The purported benefits of hosting mega-events such as the Olympics have been increasingly criticized by economists and journalists, and questions are being raised. Are the host nations for the Olympics or similar events making a good investment? Could the money be better leveraged to help the poor via other means? What makes hosting mega-events beneficial or not?

The costs of hosting the Olympics used to be small, in the millions of dollars. In the past few decades, this has not been the case. Billions of dollars are poured into infrastructure projects and other related costs in order to create the environment for hosting the Olympic Games.

The huge investment and sunk costs put into hosting the Olympics are not always returning the same value. The stadiums built for the events are often left unused and in a state of decay within only a few years of the events. With little demand for such a large amount of new sports infrastructure, the huge construction costs rarely pay for themselves in the long run.

On the other hand, there is such a thing as the “Olympic Effect”—trade openness and overall transactions tend to increase for the host country following the Olympics. Prestige and attention is also granted to the host country, as the Olympics are a chance to showcase the host’s best qualities and cultural attractions. This is important—but is it worth the cost? Many would say it probably is not.

The Sochi Winter Games cost Russia $50 billion, the highest costs of all time for an Olympics Game. The national economy benefited negligibly from the Games but the regional effect may have indeed had some positive impact. Because of the expected increase in tourism and guests in the region, infrastructure of all kinds had to be upgraded to be able to accommodate the flash flood of spectators and athletes. This could mean a long-lasting positive impact on certain regions of the country, even if the new infrastructure is underused afterwards.

The more recent Olympic Games have been held in emerging economies such as Russia and China, with Brazil upcoming. This trend away from more developed nations such as the United States and European countries is important to recognize. Government spending is particularly important for these developing nations. Investing wisely is the name of the game for economic development, and the Olympics net return on investment is questionable at best. This is not a good sign for these countries. For example, Brazil built massive stadiums in small cities for the World Cup that had no use for them past the mega-events for which they would be used. The government even cleared out favelas (slums) in order to build new infrastructure and gentrify city outskirts. It begs the question, is it possible that Brazil should be using the billions of dollars to help those in the favelas and others like them, rather than build massive stadiums? These are the questions that emerging economies must consider carefully when they make the investment that most economists consider an economic net loss.
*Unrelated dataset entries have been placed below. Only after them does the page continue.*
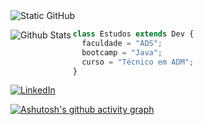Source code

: <!--<img width=100% src="https://capsule-render.vercel.app/api?type=waving&color=FFFAFA&height=120&section=header"/>-->

<img src="https://img.shields.io/static/v1?label=STATUS&message=EM DESENVOLVIMENTO&color=000000&style=for-the-badge&logo=GitHub" alt="Static GitHub">





<img
    align="left"
    src="https://github-readme-stats.vercel.app/api/top-langs/?username=barbara-pr&theme=dark&hide_border=false&include_all_commits=true&count_private=true&layout=compact"
    alt="Github Stats"
/>
    

```js
class Estudos extends Dev {
  faculdade = "ADS";
  bootcamp = "Java";
  curso = "Técnico em ADM";
}
```

<!--<code><img height="32" src="https://raw.githubusercontent.com/github/explore/80688e429a7d4ef2fca1e82350fe8e3517d3494d/topics/mysql/mysql.png" alt="MySQL"/></code>
<code><img height="32" src="https://raw.githubusercontent.com/github/explore/80688e429a7d4ef2fca1e82350fe8e3517d3494d/topics/java/java.png" alt="JAVA"/></code>
<code><img height="35" src="https://raw.githubusercontent.com/github/explore/80688e429a7d4ef2fca1e82350fe8e3517d3494d/topics/python/python.png" alt="Python"/></code>
<code><img height="32" src="https://raw.githubusercontent.com/github/explore/80688e429a7d4ef2fca1e82350fe8e3517d3494d/topics/javascript/javascript.png" alt="JAVASCRIPT"/></code>
<code><img height="32" src="https://raw.githubusercontent.com/github/explore/80688e429a7d4ef2fca1e82350fe8e3517d3494d/topics/html/html.png" alt="HTML5"/></code>
<code><img height="32" src="https://raw.githubusercontent.com/github/explore/80688e429a7d4ef2fca1e82350fe8e3517d3494d/topics/css/css.png" alt="CSS"/></code>-->

<p align="left">
  <a href="https://www.linkedin.com/in/barbara-pr" target="_blank" title="LinkedIn">
  <img src="https://img.shields.io/badge/-Linkedin-0e76a8?style=flat-square&logo=Linkedin&logoColor=white&link=https://www.linkedin.com/in/barbara-pr" alt="LinkedIn"/></a>
</p>

[![Ashutosh's github activity graph](https://github-readme-activity-graph.vercel.app/graph?username=barbara-pr&bg_color=000000&color=b1c3c8&line=f5f5f5&point=b1c3c8&area=true&hide_border=true)](https://github.com/ashutosh00710/github-readme-activity-graph)

</div>
<!--<img width=100% src="https://capsule-render.vercel.app/api?type=waving&color=FFFAFA&height=120&section=footer"/>-->
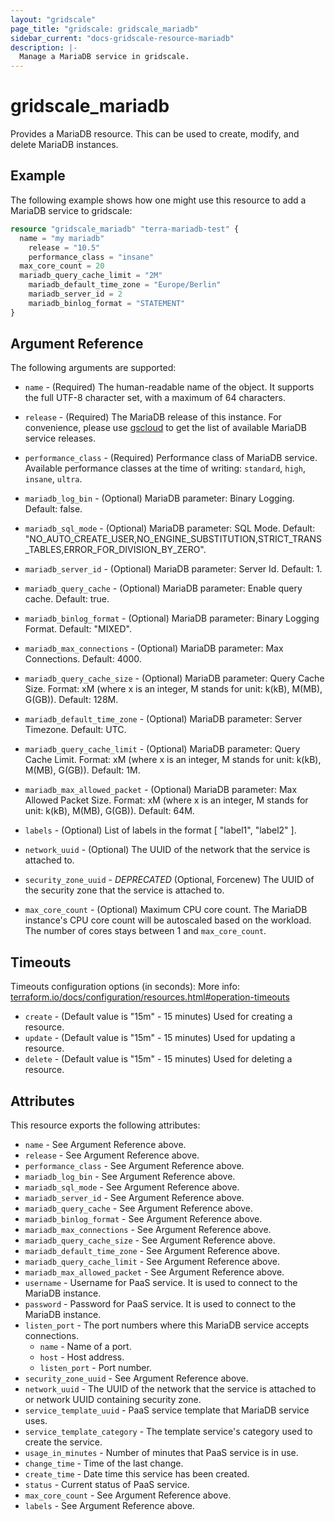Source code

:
 ```yaml
---
layout: "gridscale"
page_title: "gridscale: gridscale_mariadb"
sidebar_current: "docs-gridscale-resource-mariadb"
description: |-
  Manage a MariaDB service in gridscale.
---
```


# gridscale_mariadb

Provides a MariaDB resource. This can be used to create, modify, and delete MariaDB instances.

## Example

The following example shows how one might use this resource to add a MariaDB service to gridscale:

```terraform
resource "gridscale_mariadb" "terra-mariadb-test" {
  name = "my mariadb"
	release = "10.5"
	performance_class = "insane"
  max_core_count = 20
  mariadb_query_cache_limit = "2M"
	mariadb_default_time_zone = "Europe/Berlin"
	mariadb_server_id = 2
	mariadb_binlog_format = "STATEMENT"
}
```

## Argument Reference

The following arguments are supported:

* `name` - (Required) The human-readable name of the object. It supports the full UTF-8 character set, with a maximum of 64 characters.

* `release` - (Required) The MariaDB release of this instance. For convenience, please use [gscloud](https://github.com/gridscale/gscloud) to get the list of available MariaDB service releases.

* `performance_class` - (Required) Performance class of MariaDB service. Available performance classes at the time of writing: `standard`, `high`, `insane`, `ultra`.

* `mariadb_log_bin` - (Optional) MariaDB parameter: Binary Logging. Default: false.

* `mariadb_sql_mode` - (Optional) MariaDB parameter: SQL Mode. Default: "NO_AUTO_CREATE_USER,NO_ENGINE_SUBSTITUTION,STRICT_TRANS_TABLES,ERROR_FOR_DIVISION_BY_ZERO".

* `mariadb_server_id` - (Optional) MariaDB parameter: Server Id. Default: 1.

* `mariadb_query_cache` - (Optional) MariaDB parameter: Enable query cache. Default: true.

* `mariadb_binlog_format` - (Optional) MariaDB parameter: Binary Logging Format. Default: "MIXED".

* `mariadb_max_connections` - (Optional) MariaDB parameter: Max Connections. Default: 4000.

* `mariadb_query_cache_size` - (Optional) MariaDB parameter: Query Cache Size. Format: xM (where x is an integer, M stands for unit: k(kB), M(MB), G(GB)). Default: 128M.

* `mariadb_default_time_zone` - (Optional) MariaDB parameter: Server Timezone. Default: UTC.

* `mariadb_query_cache_limit` - (Optional) MariaDB parameter: Query Cache Limit. Format: xM (where x is an integer, M stands for unit: k(kB), M(MB), G(GB)). Default: 1M.

* `mariadb_max_allowed_packet` - (Optional) MariaDB parameter: Max Allowed Packet Size. Format: xM (where x is an integer, M stands for unit: k(kB), M(MB), G(GB)). Default: 64M.

* `labels` - (Optional) List of labels in the format [ "label1", "label2" ].

* `network_uuid` - (Optional) The UUID of the network that the service is attached to.

* `security_zone_uuid` -  *DEPRECATED* (Optional, Forcenew) The UUID of the security zone that the service is attached to.

* `max_core_count` - (Optional) Maximum CPU core count. The MariaDB instance's CPU core count will be autoscaled based on the workload. The number of cores stays between 1 and `max_core_count`.

## Timeouts

Timeouts configuration options (in seconds):
More info: [terraform.io/docs/configuration/resources.html#operation-timeouts](https://www.terraform.io/docs/configuration/resources.html#operation-timeouts)

* `create` - (Default value is "15m" - 15 minutes) Used for creating a resource.
* `update` - (Default value is "15m" - 15 minutes) Used for updating a resource.
* `delete` - (Default value is "15m" - 15 minutes) Used for deleting a resource.

## Attributes

This resource exports the following attributes:

* `name` - See Argument Reference above.
* `release` - See Argument Reference above.
* `performance_class` - See Argument Reference above.
* `mariadb_log_bin` - See Argument Reference above.
* `mariadb_sql_mode` - See Argument Reference above.
* `mariadb_server_id` - See Argument Reference above.
* `mariadb_query_cache` - See Argument Reference above.
* `mariadb_binlog_format` - See Argument Reference above.
* `mariadb_max_connections` - See Argument Reference above.
* `mariadb_query_cache_size` - See Argument Reference above.
* `mariadb_default_time_zone` - See Argument Reference above.
* `mariadb_query_cache_limit` - See Argument Reference above.
* `mariadb_max_allowed_packet` - See Argument Reference above.
* `username` - Username for PaaS service. It is used to connect to the MariaDB instance.
* `password` - Password for PaaS service. It is used to connect to the MariaDB instance.
* `listen_port` - The port numbers where this MariaDB service accepts connections.
  * `name` - Name of a port.
  * `host` - Host address.
  * `listen_port` - Port number.
* `security_zone_uuid` - See Argument Reference above.
* `network_uuid` -  The UUID of the network that the service is attached to or network UUID containing security zone.
* `service_template_uuid` - PaaS service template that MariaDB service uses.
* `service_template_category` - The template service's category used to create the service.
* `usage_in_minutes` - Number of minutes that PaaS service is in use.
* `change_time` - Time of the last change.
* `create_time` - Date time this service has been created.
* `status` - Current status of PaaS service.
* `max_core_count` - See Argument Reference above.
* `labels` - See Argument Reference above.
Norway recently withdrew its bid for the 2022 Winter Games due to concerns that the cost would be too large and a lack of public support. The lack of evidence that the Olympics produce the economic benefits advertised is a message that must be heeded. The hidden costs of hosting mega-events such as the Olympics and the World Cup are especially prominent to a developing economy like Brazil. First, they might end up losing money and, secondly, that money could have been leveraged to a much greater degree. Just imagine if instead of hosting the Sochi Games, Russia had the same enthusiasm for spending $50 billion—but on social and job-training programs designed to reduce poverty within their own borders. These are the hidden costs of hosting mega-events.